The Wednesday cast, which included a début – Sterling Baca as the second sailor – was more musically fine-tuned but slightly less well-balanced temperamentally. Baca made a strong impression as the sweet young sailor who falls in love, ever-so-briefly, at the bar. He alternated convincingly between feigned bluster and boyish vulnerability. Though slightly outmatched by Gillian Murphy in the pas de deux, he shows promise as a leading man.

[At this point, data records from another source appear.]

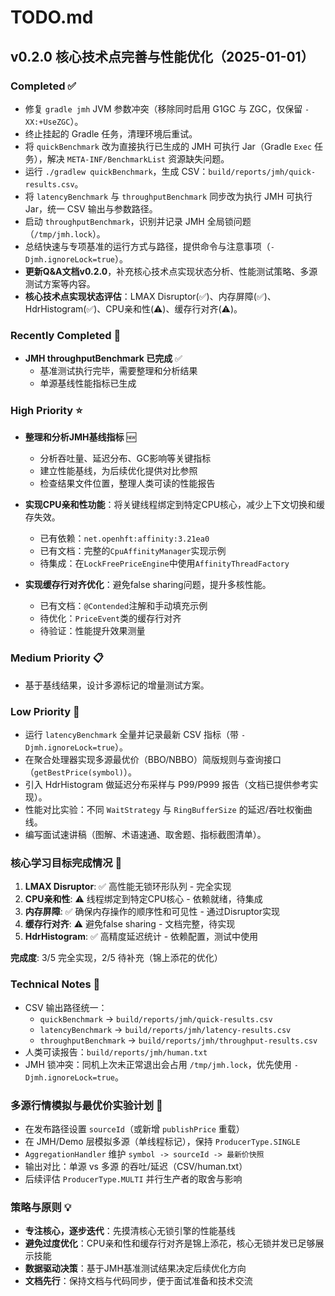 # TODO.md

## v0.2.0 核心技术点完善与性能优化（2025-01-01）

### Completed ✅
- 修复 `gradle jmh` JVM 参数冲突（移除同时启用 G1GC 与 ZGC，仅保留 `-XX:+UseZGC`）。
- 终止挂起的 Gradle 任务，清理环境后重试。
- 将 `quickBenchmark` 改为直接执行已生成的 JMH 可执行 Jar（Gradle `Exec` 任务），解决 `META-INF/BenchmarkList` 资源缺失问题。
- 运行 `./gradlew quickBenchmark`，生成 CSV：`build/reports/jmh/quick-results.csv`。
- 将 `latencyBenchmark` 与 `throughputBenchmark` 同步改为执行 JMH 可执行 Jar，统一 CSV 输出与参数路径。
- 启动 `throughputBenchmark`，识别并记录 JMH 全局锁问题（`/tmp/jmh.lock`）。
- 总结快速与专项基准的运行方式与路径，提供命令与注意事项（`-Djmh.ignoreLock=true`）。
- **更新Q&A文档v0.2.0**，补充核心技术点实现状态分析、性能测试策略、多源测试方案等内容。
- **核心技术点实现状态评估**：LMAX Disruptor(✅)、内存屏障(✅)、HdrHistogram(✅)、CPU亲和性(⚠️)、缓存行对齐(⚠️)。

### Recently Completed 🔄
- **JMH throughputBenchmark 已完成** ✅
  - 基准测试执行完毕，需要整理和分析结果
  - 单源基线性能指标已生成

### High Priority ⭐
- **整理和分析JMH基线指标** 🆕
  - 分析吞吐量、延迟分布、GC影响等关键指标  
  - 建立性能基线，为后续优化提供对比参照
  - 检查结果文件位置，整理人类可读的性能报告

- **实现CPU亲和性功能**：将关键线程绑定到特定CPU核心，减少上下文切换和缓存失效。
  - 已有依赖：`net.openhft:affinity:3.21ea0`
  - 已有文档：完整的`CpuAffinityManager`实现示例
  - 待集成：在`LockFreePriceEngine`中使用`AffinityThreadFactory`
  
- **实现缓存行对齐优化**：避免false sharing问题，提升多核性能。
  - 已有文档：`@Contended`注解和手动填充示例
  - 待优化：`PriceEvent`类的缓存行对齐
  - 待验证：性能提升效果测量

### Medium Priority 📋
- 基于基线结果，设计多源标记的增量测试方案。

### Low Priority 📝
- 运行 `latencyBenchmark` 全量并记录最新 CSV 指标（带 `-Djmh.ignoreLock=true`）。
- 在聚合处理器实现多源最优价（BBO/NBBO）简版规则与查询接口（`getBestPrice(symbol)`）。
- 引入 HdrHistogram 做延迟分布采样与 P99/P999 报告（文档已提供参考实现）。
- 性能对比实验：不同 `WaitStrategy` 与 `RingBufferSize` 的延迟/吞吐权衡曲线。
- 编写面试速讲稿（图解、术语速通、取舍题、指标截图清单）。

### 核心学习目标完成情况 🎯
1. **LMAX Disruptor**: ✅ 高性能无锁环形队列 - 完全实现
2. **CPU亲和性**: ⚠️ 线程绑定到特定CPU核心 - 依赖就绪，待集成
3. **内存屏障**: ✅ 确保内存操作的顺序性和可见性 - 通过Disruptor实现
4. **缓存行对齐**: ⚠️ 避免false sharing - 文档完整，待实现
5. **HdrHistogram**: ✅ 高精度延迟统计 - 依赖配置，测试中使用

**完成度**: 3/5 完全实现，2/5 待补充（锦上添花的优化）

### Technical Notes 📝
- CSV 输出路径统一：
  - `quickBenchmark` → `build/reports/jmh/quick-results.csv`
  - `latencyBenchmark` → `build/reports/jmh/latency-results.csv`
  - `throughputBenchmark` → `build/reports/jmh/throughput-results.csv`
- 人类可读报告：`build/reports/jmh/human.txt`
- JMH 锁冲突：同机上次未正常退出会占用 `/tmp/jmh.lock`，优先使用 `-Djmh.ignoreLock=true`。

### 多源行情模拟与最优价实验计划 🔬
- 在发布路径设置 `sourceId`（或新增 `publishPrice` 重载）
- 在 JMH/Demo 层模拟多源（单线程标记），保持 `ProducerType.SINGLE`
- `AggregationHandler` 维护 `symbol -> sourceId -> 最新价快照`
- 输出对比：单源 vs 多源 的吞吐/延迟（CSV/human.txt）
- 后续评估 `ProducerType.MULTI` 并行生产者的取舍与影响

### 策略与原则 💡
- **专注核心，逐步迭代**：先摸清核心无锁引擎的性能基线
- **避免过度优化**：CPU亲和性和缓存行对齐是锦上添花，核心无锁并发已足够展示技能
- **数据驱动决策**：基于JMH基准测试结果决定后续优化方向
- **文档先行**：保持文档与代码同步，便于面试准备和技术交流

Due to an injury, at the Wednesday performance Boylston and Stearns were thrown together again in Balanchine’s Theme and Variations. It was an inspired pairing. Boylston, who grows with each new season, is dancing with thrilling freedom and amplitude. The music buoys her, animates and flows through her movements. She communicates this sense of pleasure to her partners. Stearns is an elegant cavalier; with Boylston he becomes an expansive one. The ballet, with its series of variations building up to a giddy finale, becomes a conversation between the two, a celebration of order and splendor but also of male-female partnership. It’s not an easy ballet; the corps could look more unified and the footwork should be sharper. There were times during the pas de deux when Boylston and Stearns looked a little rushed. But the spirit is right.
 

Cory Stearns in Theme and Variations. © The George Balanchine Trust.© Marty Sohl. (Click image for larger version)
Cory Stearns in Theme and Variations. © The George Balanchine Trust.
© Marty Sohl. (Click image for larger version)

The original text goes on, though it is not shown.